Did the protestors even know who Cervantes was? It's impossible to know. Perhaps his "crime" was being a white man, although that is not even known for sure, and Cervantes may have been descended from Spain's large Sephardic Jewish population, as was the case for many Spaniards whose ancestors had been "encouraged" to convert to Christianity in the fifteenth and sixteenth century.
Crowd beat up on the statue after and tagged it, plus a nearby statue of Cervantes for good measure pic.twitter.com/F7foXW1ez6— Joe Rivano Barros (@jrivanob) June 20, 2020
The great irony here, however, is that Cervantes, unlike every person "protesting" Cervantes's image, knew what it was like to be a slave. As described by Fiona MacDonald for the BBC:
In 1575, after fighting in military campaigns against the Turks in the Mediterranean, the Spaniard was captured by Barbary pirates and taken to Algiers. There, he was kept as a slave for five years. When he was freed – with a ransom raised by Trinitarian friars attached to the convent he was to be buried beneath – he had become the man who would write one of the greatest novels in history.
“His five-year captivity in Algiers left an indelible impression on his fiction,” Cervantes scholar María Antonia Garcés tells BBC Culture. “From the first works written after his liberation, such as the play Life in Algiers (c. 1581-1583) and his novel La Galatea (1585), to his posthumous book The Trials of Persiles and Sigismunda (1617), the story of this traumatic experience continuously speaks through his work.”
Cervantes was just one of countless Europeans enslaved by slave traders (especially the Muslim Barbary Pirates) over the centuries, kidnapped in coastal raids by pirates along the coasts of Italy, Britain, Ireland, and the eastern Mediterranean. Saint Patrick, of course, had been enslaved in such a way, by Irish pirates.
Such nuances of history, of course, matter nothing to the protestors or indeed to Americans in general.

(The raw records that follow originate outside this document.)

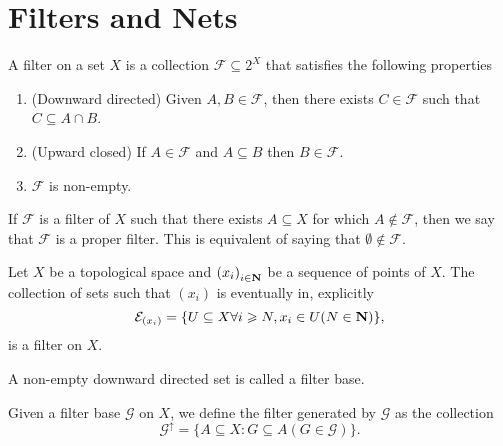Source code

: \section{Filters and Nets}

\begin{definition}\label{def: filter}
    A filter on a set \(X\) is a collection \(\mathcal F \subseteq 2^X\) that
    satisfies the following properties
    \begin{enumerate}[(F1)]
        \item\label{def: filter F1}
        (Downward directed) Given \(A, B \in \mathcal F\), then there exists
        \(C \in \mathcal F\) such that \(C \subseteq A \cap B\).
        \item\label{def: filter F2}
        (Upward closed) If \(A \in \mathcal F\) and \(A \subseteq B\) then \(B
        \in \mathcal F\).
        \item\label{def: filter F3}
        \(\mathcal F\) is non-empty.
    \end{enumerate}
\end{definition}

\begin{definition}
    If \(\mathcal F\) is a filter of \(X\) such that there exists \(A \subseteq
    X\) for which \(A \not\in \mathcal F\), then we say that \(\mathcal F\) is a
    proper filter. This is equivalent of saying that \(\emptyset \not\in \mathcal
    F\).
\end{definition}

\begin{proposition}
    Let \(X\) be a topological space and \({(x_i)}_{i \in \mathbf{N}}\) be a
    sequence of points of \(X\). The collection of sets such that \((x_i)\) is
    eventually in, explicitly
    \[
        \mathcal E_{(x_i)} = \{U \subseteq X \relax \forall i \geqslant N, x_i \in U (N \in
        \mathbf{N})\},
    \]
    is a filter on \(X\).
\end{proposition}

\begin{definition}
    A non-empty downward directed set is called a filter base.
\end{definition}

\begin{proposition}
    Given a filter base \(\mathcal G\) on \(X\), we define the filter generated by
    \(\mathcal G\) as the collection
    \[
        \mathcal G^\uparrow = \{A \subseteq X \colon G \subseteq A (G \in \mathcal G)\}.
    \]
\end{proposition}

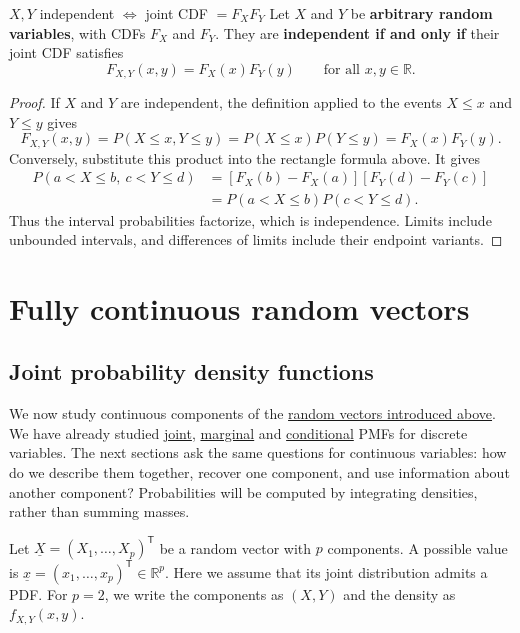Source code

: \documentclass[a4paper,12pt,oneside]{report}
\begin{document}
\begin{framedprop}{$X,Y$ independent $\Longleftrightarrow$ joint CDF $=F_XF_Y$}
\label{prop:independence-cdf}
Let $X$ and $Y$ be \textbf{arbitrary random variables}, with
CDFs $F_X$ and $F_Y$. They are \textbf{independent if and only if}
their joint CDF satisfies
\[
  F_{X,Y}(x,y)=F_X(x)F_Y(y)
  \qquad\text{for all }x,y\in\mathbb R.
\]
\end{framedprop}
\begin{proof}
If $X$ and $Y$ are independent, the definition applied to the
events $X\leq x$ and $Y\leq y$ gives
\[
  F_{X,Y}(x,y)=P(X\leq x,Y\leq y)
             =P(X\leq x)P(Y\leq y)=F_X(x)F_Y(y).
\]
Conversely, substitute this product into the rectangle formula
above. It gives
\begin{align*}
  P(a<X\leq b,\ c<Y\leq d)
    &=[F_X(b)-F_X(a)][F_Y(d)-F_Y(c)]\\
    &=P(a<X\leq b)P(c<Y\leq d).
\end{align*}
Thus the interval probabilities factorize, which is independence.
Limits include unbounded intervals, and differences of limits
include their endpoint variants.
\end{proof}

\clearpage
\section{Fully continuous random vectors}
\label{sec:continuous-mixed-random-vectors}
\label{sec:fully-continuous-random-vectors}

\subsection{Joint probability density functions}
\label{sec:joint-pdf-continuous}

We now study continuous components of the
\hyperref[chap:random-vectors]{random vectors introduced above}.
We have already studied
\hyperref[sec:joint-pmf]{joint},
\hyperref[sec:marginal-pmf]{marginal} and
\hyperref[sec:conditional-pmf]{conditional} PMFs for discrete variables.
The next sections ask the same questions for continuous variables:
how do we describe them together, recover one component, and use
information about another component? Probabilities will be computed
by integrating densities, rather than summing masses.

Let $\underline{X}=(X_1,\ldots,X_p)^{\mathsf T}$ be a random vector
with $p$ components. A possible value is
$\underline{x}=(x_1,\ldots,x_p)^{\mathsf T}\in\mathbb R^p$.
Here we assume that its joint distribution admits a PDF.
For $p=2$, we write the components as $(X,Y)$ and the density as
$f_{X,Y}(x,y)$.
\end{document}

The average American (whether white, black, Left, or Right) knows about as much about the sixteenth century (or any century before the twenthieth) as he knows about the intricacies of astrophysics.
So we should not be surprised that the protestors are also vandalizing statues of abolitionists, such as happened to a memorial for Philadelphia abolitionist Mathias Baldwin.